Assigned task:
Using the word "Keon" as the filter, copy each matching line from the records.

Input data:
⁂

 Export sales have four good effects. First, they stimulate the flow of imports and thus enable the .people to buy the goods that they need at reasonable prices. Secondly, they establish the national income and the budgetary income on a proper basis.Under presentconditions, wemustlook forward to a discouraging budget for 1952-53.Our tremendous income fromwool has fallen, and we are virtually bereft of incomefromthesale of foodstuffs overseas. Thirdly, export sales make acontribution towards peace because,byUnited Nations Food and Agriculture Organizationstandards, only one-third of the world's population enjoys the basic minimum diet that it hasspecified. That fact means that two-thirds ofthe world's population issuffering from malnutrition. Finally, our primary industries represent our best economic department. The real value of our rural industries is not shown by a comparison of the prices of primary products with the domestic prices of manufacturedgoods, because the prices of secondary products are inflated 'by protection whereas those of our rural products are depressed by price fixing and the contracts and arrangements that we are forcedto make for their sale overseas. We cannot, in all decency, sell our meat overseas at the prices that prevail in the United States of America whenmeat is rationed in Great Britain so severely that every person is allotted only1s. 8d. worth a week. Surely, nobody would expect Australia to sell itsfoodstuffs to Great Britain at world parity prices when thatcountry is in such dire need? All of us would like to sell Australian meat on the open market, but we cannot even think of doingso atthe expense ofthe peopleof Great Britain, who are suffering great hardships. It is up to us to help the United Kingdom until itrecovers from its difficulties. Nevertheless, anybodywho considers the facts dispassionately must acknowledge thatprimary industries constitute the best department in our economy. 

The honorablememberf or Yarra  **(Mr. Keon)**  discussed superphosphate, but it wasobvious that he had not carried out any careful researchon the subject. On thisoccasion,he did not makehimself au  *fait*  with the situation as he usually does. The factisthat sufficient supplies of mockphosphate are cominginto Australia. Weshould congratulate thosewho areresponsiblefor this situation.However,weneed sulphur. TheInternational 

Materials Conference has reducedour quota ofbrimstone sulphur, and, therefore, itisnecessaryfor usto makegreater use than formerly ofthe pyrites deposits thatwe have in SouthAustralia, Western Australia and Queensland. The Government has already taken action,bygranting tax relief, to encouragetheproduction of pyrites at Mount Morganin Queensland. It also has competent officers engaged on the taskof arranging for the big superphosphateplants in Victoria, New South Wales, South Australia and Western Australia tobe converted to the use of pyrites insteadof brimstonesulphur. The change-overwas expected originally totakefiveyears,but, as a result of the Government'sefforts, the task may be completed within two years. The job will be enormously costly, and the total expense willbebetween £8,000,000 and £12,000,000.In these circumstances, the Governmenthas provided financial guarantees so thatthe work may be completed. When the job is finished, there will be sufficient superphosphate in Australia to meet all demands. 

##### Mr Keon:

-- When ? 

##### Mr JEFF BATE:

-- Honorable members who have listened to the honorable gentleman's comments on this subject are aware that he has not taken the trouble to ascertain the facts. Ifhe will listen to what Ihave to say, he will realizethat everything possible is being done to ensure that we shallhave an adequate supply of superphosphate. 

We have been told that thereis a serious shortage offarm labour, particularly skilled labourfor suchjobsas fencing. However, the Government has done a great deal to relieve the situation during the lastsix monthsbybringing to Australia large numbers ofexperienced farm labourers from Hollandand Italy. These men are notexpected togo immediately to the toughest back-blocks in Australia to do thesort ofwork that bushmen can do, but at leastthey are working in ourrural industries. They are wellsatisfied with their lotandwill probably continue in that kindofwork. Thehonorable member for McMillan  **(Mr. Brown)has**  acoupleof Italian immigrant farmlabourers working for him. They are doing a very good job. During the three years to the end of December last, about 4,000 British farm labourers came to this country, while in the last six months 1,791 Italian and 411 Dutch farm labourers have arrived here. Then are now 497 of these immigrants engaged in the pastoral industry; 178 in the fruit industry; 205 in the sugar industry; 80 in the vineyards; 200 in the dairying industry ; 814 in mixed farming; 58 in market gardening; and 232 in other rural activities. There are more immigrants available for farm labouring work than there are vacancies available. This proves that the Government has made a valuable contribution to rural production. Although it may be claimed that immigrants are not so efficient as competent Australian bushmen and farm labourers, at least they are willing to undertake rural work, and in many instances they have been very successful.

⁂

Output of the exercise:
The honorablememberf or Yarra  **(Mr. Keon)**  discussed superphosphate, but it wasobvious that he had not carried out any careful researchon the subject. On thisoccasion,he did not makehimself au  *fait*  with the situation as he usually does. The factisthat sufficient supplies of mockphosphate are cominginto Australia. Weshould congratulate thosewho areresponsiblefor this situation.However,weneed sulphur. TheInternational 
##### Mr Keon:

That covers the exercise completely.